While the camera is pointed at Leaud (the whole scene is done in one take), a microphone has been set up elsewhere with Boisson. Instead of hearing his voice clearly and hers coming out the receiver, we hear her side of the conversation -- her voice is disarmingly crisp and his is tinny. Garrel and sound recordist Jean-Luc Rault-Cheynet complicate things further by also recording Leaud's side of the conversation and bookending the recording of Boisson with direct sound of Leaud picking up and putting down the phone. That is, they go against the conventions of showing a phone conversation in a movie (sound and image from the same point of view), and with the reality of a phone conversation as something that always occurs from two perspectives at once.

5 comments:

Trevor said...

I am fascinated by the untethering of the soundtrack from the images. I think I started looking for this with greater interest after seeing The Girlfriend Experience. I think there is so much richly aesthetic possibility in playing with sound this way, but I wish it was written about more. Is there even a single book on this subject? This sounds like an interesting case that I'd like to check out. I haven't seen it, but it seems significant that the image doesn't as clearly give us Leaud's face to see his expressions (maybe I'm wrong?), as the more static an image is, the more we tend to listen to the soundtrack. This seems a perfect image for displacing our attention to what we are hearing.
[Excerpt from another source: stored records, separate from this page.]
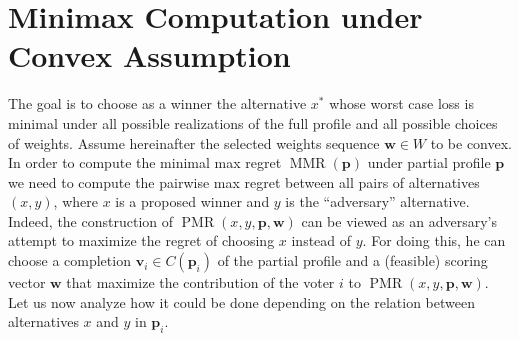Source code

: \documentclass[12pt]{article}
\newcommand{\profile}{\textbf{v}}%
\newcommand{\pprofile}{\textbf{p}}%
\newcommand{\w}{\textbf{w}}%
\DeclareMathOperator{\PMR}{PMR}
\DeclareMathOperator{\MMR}{MMR}
\begin{document}
\section{Minimax Computation under Convex Assumption \cite{Lu2011}}
The goal is to choose as a winner the alternative $x^*$ whose worst case loss is minimal under all possible realizations of the full profile and all possible choices of weights. Assume hereinafter the selected weights sequence $\w \in W$ to be convex. In order to compute the minimal max regret $\MMR(\pprofile)$ under partial profile $\pprofile$ we need to compute the pairwise max regret between all pairs of alternatives $(x,y)$, where $x$ is a proposed winner and $y$ is the ``adversary'' alternative. Indeed, the construction of $\PMR(x,y,\pprofile,\w)$ can be viewed as an adversary's attempt to maximize the regret of choosing $x$ instead of $y$. For doing this, he can choose a completion $\profile_i \in C(\pprofile_i)$ of the partial profile and a (feasible) scoring vector $\w$ that maximize the contribution of the voter $i$ to $\PMR(x,y,\pprofile,\w)$. Let us now analyze how it could be done depending on the relation between alternatives $x$ and $y$ in $\pprofile_i$. 
\end{document}
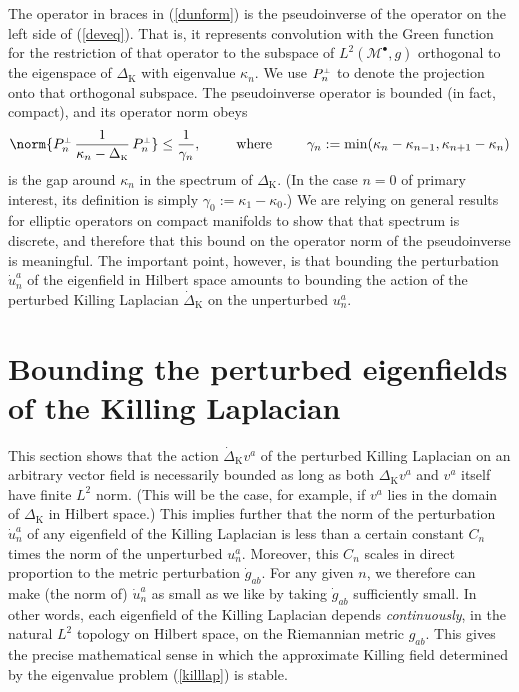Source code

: \documentclass[12pt,letterpaper]{iopart}
\newcommand\Lap[1][K]{\Delta_{\scriptscriptstyle\mathrm{#1}}}
\newcommand\dLap[1][K]{\dot\Delta_{\scriptscriptstyle\mathrm{#1}}}
\newcommand\M{\mathcal{M}}
\newcommand\ind{{\bullet}}
\begin{document}
The operator in braces in (\ref{dunform}) is the pseudoinverse of the operator on the left side of (\ref{deveq}).  That is, it represents convolution with the Green function for the restriction of that operator to the subspace of $L^2(\M^\ind, g)$ orthogonal to the eigenspace of $\Lap$ with eigenvalue $\kappa_n$.  We use $P_n^{\scriptscriptstyle\perp}$ to denote the projection onto that orthogonal subspace.  The pseudoinverse operator is bounded (in fact, compact), and its operator norm obeys 
%
\begin{equation}\label{pinorm}
	\norm{P_n^\shortperp\, \frac{1}{\kappa_n - \Lap}\, P_n^\shortperp} \le \frac{1}{\gamma_n}, 
	\qquad\text{where}\qquad
	\gamma_n := \min (\kappa_n - \kappa_{n-1}, \kappa_{n+1} - \kappa_n)
\end{equation}
%
is the gap around $\kappa_n$ in the spectrum of $\Lap$.  (In the case $n = 0$ of primary interest, its definition is simply $\gamma_0 := \kappa_1 - \kappa_0$.)  We are relying on general results for elliptic operators on compact manifolds \cite{McLean,ChoquetBruhat} to show that that spectrum is discrete, and therefore that this bound on the operator norm of the pseudoinverse is meaningful.  The important point, however, is that bounding the perturbation $\dot u_n^a$ of the eigenfield in Hilbert space amounts to bounding the action of the perturbed Killing Laplacian $\dLap$ on the unperturbed $u_n^a$.


  
\section{Bounding the perturbed eigenfields of the Killing Laplacian}

This section shows that the action $\dLap v^a$ of the perturbed Killing Laplacian on an arbitrary vector field is necessarily bounded as long as both $\Lap v^a$ and $v^a$ itself have finite $L^2$ norm.  (This will be the case, for example, if $v^a$ lies in the domain of $\Lap$ in Hilbert space.)  This implies further that the norm of the perturbation $\dot u_n^a$ of any eigenfield of the Killing Laplacian is less than a certain constant $C_n$ times the norm of the unperturbed $u_n^a$.  Moreover, this $C_n$ scales in direct proportion to the metric perturbation $\dot g_{ab}$.  For any given $n$, we therefore can make (the norm of) $\dot u_n^a$ as small as we like by taking $\dot g_{ab}$ sufficiently small.  In other words, each eigenfield of the Killing Laplacian depends \textit{continuously}, in the natural $L^2$ topology on Hilbert space, on the Riemannian metric $g_{ab}$.  This gives the precise mathematical sense in which the approximate Killing field determined by the eigenvalue problem (\ref{killlap}) is stable.
\end{document}
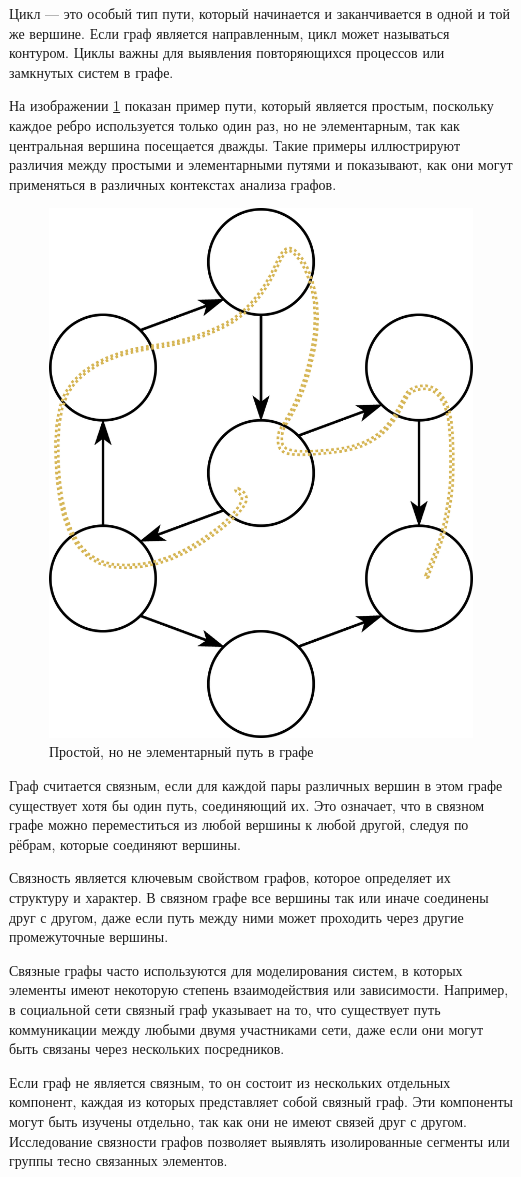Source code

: Цикл — это особый тип пути, который начинается и заканчивается в одной и той же вершине. Если граф является направленным, цикл может называться контуром. Циклы важны для выявления повторяющихся процессов или замкнутых систем в графе.

На изображении \ref{fig:path_example} показан пример пути, который является простым, поскольку каждое ребро используется только один раз, но не элементарным, так как центральная вершина посещается дважды. Такие примеры иллюстрируют различия между простыми и элементарными путями и показывают, как они могут применяться в различных контекстах анализа графов.


\begin{figure}[H]
	\begin{center}
		\includegraphics[width=0.3\linewidth]{src/img/1/graph_path.png}
		\caption{Простой, но не элементарный путь в графе}
		\label{fig:path_example}
	\end{center}
\end{figure}

Граф считается связным, если для каждой пары различных вершин в этом графе существует хотя бы один путь, соединяющий их. Это означает, что в связном графе можно переместиться из любой вершины к любой другой, следуя по рёбрам, которые соединяют вершины.

Связность является ключевым свойством графов, которое определяет их структуру и характер. В связном графе все вершины так или иначе соединены друг с другом, даже если путь между ними может проходить через другие промежуточные вершины.

Связные графы часто используются для моделирования систем, в которых элементы имеют некоторую степень взаимодействия или зависимости. Например, в социальной сети связный граф указывает на то, что существует путь коммуникации между любыми двумя участниками сети, даже если они могут быть связаны через нескольких посредников.

Если граф не является связным, то он состоит из нескольких отдельных компонент, каждая из которых представляет собой связный граф. Эти компоненты могут быть изучены отдельно, так как они не имеют связей друг с другом. Исследование связности графов позволяет выявлять изолированные сегменты или группы тесно связанных элементов.



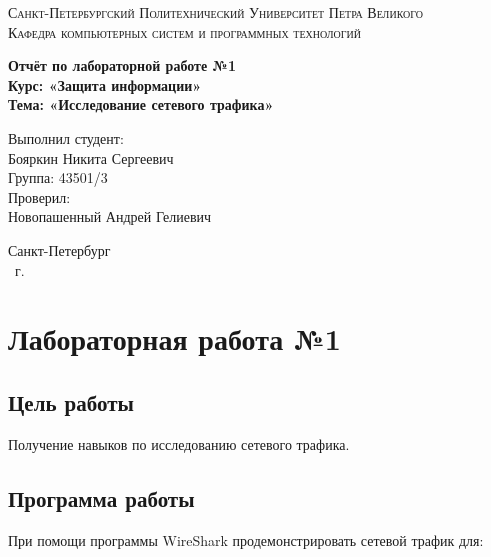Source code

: \documentclass[14pt,a4paper,report]{report}
\begin{document}
\def\contentsname{Содержание}

\begin{titlepage}
	\begin{center}
		\textsc{Санкт-Петербургский Политехнический 
			Университет Петра Великого\\[5mm]
			Кафедра компьютерных систем и программных технологий}
		
		\vfill
		
		\textbf{Отчёт по лабораторной работе №1\\[3mm]
			Курс: «Защита информации»\\[6mm]
			Тема: «Исследование сетевого трафика»\\[35mm]
		}
	\end{center}
	
	\hfill
	\begin{minipage}{.5\textwidth}
		Выполнил студент:\\[2mm] 
		Бояркин Никита Сергеевич\\
		Группа: 43501/3\\[5mm]
		
		Проверил:\\[2mm] 
		Новопашенный Андрей Гелиевич
	\end{minipage}
	\vfill
	\begin{center}
		Санкт-Петербург\\ \the\year\ г.
	\end{center}
\end{titlepage}

\tableofcontents
\clearpage

\chapter{Лабораторная работа №1}

\section{Цель работы}

Получение навыков по исследованию сетевого трафика.

\section{Программа работы}

При помощи программы WireShark продемонстрировать сетевой трафик для:
\end{document}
Ignatiy Vishnevetsky said...

You can somewhat see Leaud's face, but it's still very dark (actually, almost the entire short looks this dark).

The name of this blog, actually, came from a circa early 2007 (that is, when I started Sounds, Images) obsession with the separation of sound and image, which, in those heady, essentialist days, I was convinced was "the pinnacle of cinema" or something. The fact remains, though, that sound is possibly the most under-examined aspect of filmmaking -- not just in terms of criticism, but in terms of filmmaking itself. Still a lot to be found / expressed.

Anonymous said...

I would reccomend Michel Chion's writings as a good place to start for discussions of sound, the voice, the relation to the image, etc. There actually is some good work that has been done on the subject, it isn't as barren or dire as one may fear.

Ignatiy Vishnevetsky said...

Anonymous,

Thanks for the tip. Never read any Chion, and I have to admit that at first I thought you meant Michael Chanan, who has written some really interesting stuff about sound recording (though the writings of his I'm most familiar are the ones that deal with music, not film).

Evelyn Roak said...

Ha, i'm not familiar with Chanan but sounds like they do some similar work. I believe Chion wrote for Cahiers at some point and he has himself written on 20th century music as well-and composed/recorded too.

His book the voice in cinema and audio-vision both have fascinating, sophisticated discussions of the sound/image relationship and the ideas/actualities of their disjointing. Also, his short book on Jacques Tati is nothing short of a masterpiece.